The Catching the Knowledge Wave conference has put another set of symptoms on display. After the wave broke, various interests were calling for the government to lead the country out of the economic mire; at the same time they want the government to make itself scarce so they can do business unhindered by meddling bureaucrats and politicians.
It’s a familiar spectacle: would-be investors calling for cuts in company taxes (or R&D tax breaks), without which they’ll not sink a cent into new ventures (there’s one expatriate New Zealander in California who’s featured in these pages frequently over the past half-year or so pushing that line); in the next breath they’re arguing for a “level playing field”. I’m no psychiatrist, but there does seem to be some conflicted behaviour being displayed here.
Calls for the government to throw business a lifeline are so frequent that you could almost start to believe it was warranted. But if you look at the R&D issue alone, the numbers (contained in a report by the government-created Science and Innovation Advisory Council) suggest the public sector is already doing its bit.
The report says New Zealand’s R&D spending as a proportion of GDP is just 1.12%, compared with an OECD average of 2.17%. The figures are not being dragged down by a government unwilling to invest in innovation, however; it’s private sector R&D which lags. New Zealand businesses account for just 28.2% of total R&D spending, whereas the OECD business average is 68.2%. New Zealand’s spending by businesses on R&D is a third of that in Australia, according to the report.
Proponents of tax incentives for R&D might argue that these figures prove their case: that businesses are so unwilling to spend on research that the government must make it more worth their while. In fact, the government has, changing the rules from this April so that qualifying R&D spending can be immediately written off against tax. The writers of the report point out that the absence of any such incentive at the time they compiled their data probably means business R&D spending has been under-reported, since there was nothing to be gained by those investing in R&D from drawing attention to it.

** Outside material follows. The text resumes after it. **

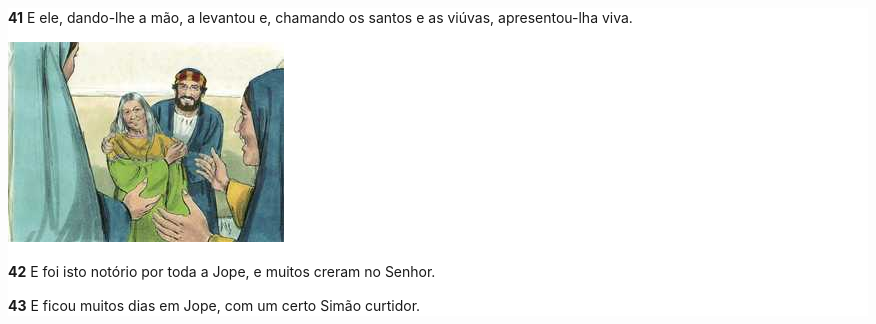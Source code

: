 **41** 	E ele, dando-lhe a mão, a levantou e, chamando os santos e as viúvas, apresentou-lha viva.

![](../Images/SweetPublishing/44-9-33.jpg) 

**42** 	E foi isto notório por toda a Jope, e muitos creram no Senhor.

**43** 	E ficou muitos dias em Jope, com um certo Simão curtidor.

Those things probably mean there’ll be an improvement when R&D figures are next compiled. And while I’m busy making assumptions, I’d also guess that the New Zealand IT sector is well ahead of local business overall when it comes to R&D spending. Successful software exporter Aoraki, for example, takes the view that it “lives and dies by R&D”, so it sinks a minimum of 10% of revenue into it.
Another Christchurch-based software outfit, Ceritas Digital (until recently Turing Solutions), spends even more, although it describes itself in start-up mode. The company will this year spend about 25% of revenue on R&D as it creates products based on Microsoft’s new .Net platform, in a deliberate “bet the business” strategy.

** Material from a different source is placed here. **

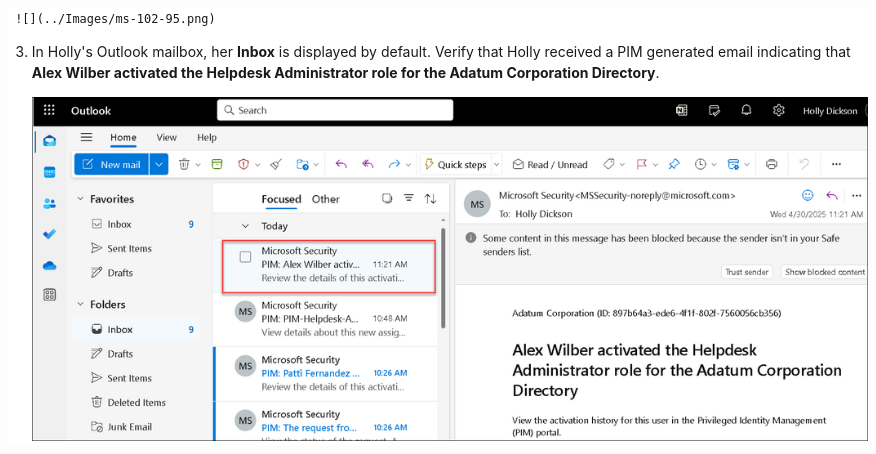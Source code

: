      ![](../Images/ms-102-95.png)

3. In Holly's Outlook mailbox, her **Inbox** is displayed by default. Verify that Holly received a PIM generated email indicating that **Alex Wilber activated the Helpdesk Administrator role for the Adatum Corporation Directory**. 

     ![](../Images/ms-102-96.png)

A US developer, Raining Data, which is roughly the same size as Aoraki in revenue terms, commits about the same on R&D as Ceritas Digital is spending. The company head, who was in New Zealand last week, says it’s usual for US software firms to spend less, but he willingly pours in that amount without looking for government incentives.
Smart businesses don’t need to be told that spending on research and development will pay dividends and are just getting on with it; the not-so-smart ones simultaneously blame the government for their problems and want it to solve them. The IT industry has the chance to show the rest of the business community how it’s done: get out there and spend, spend, spend.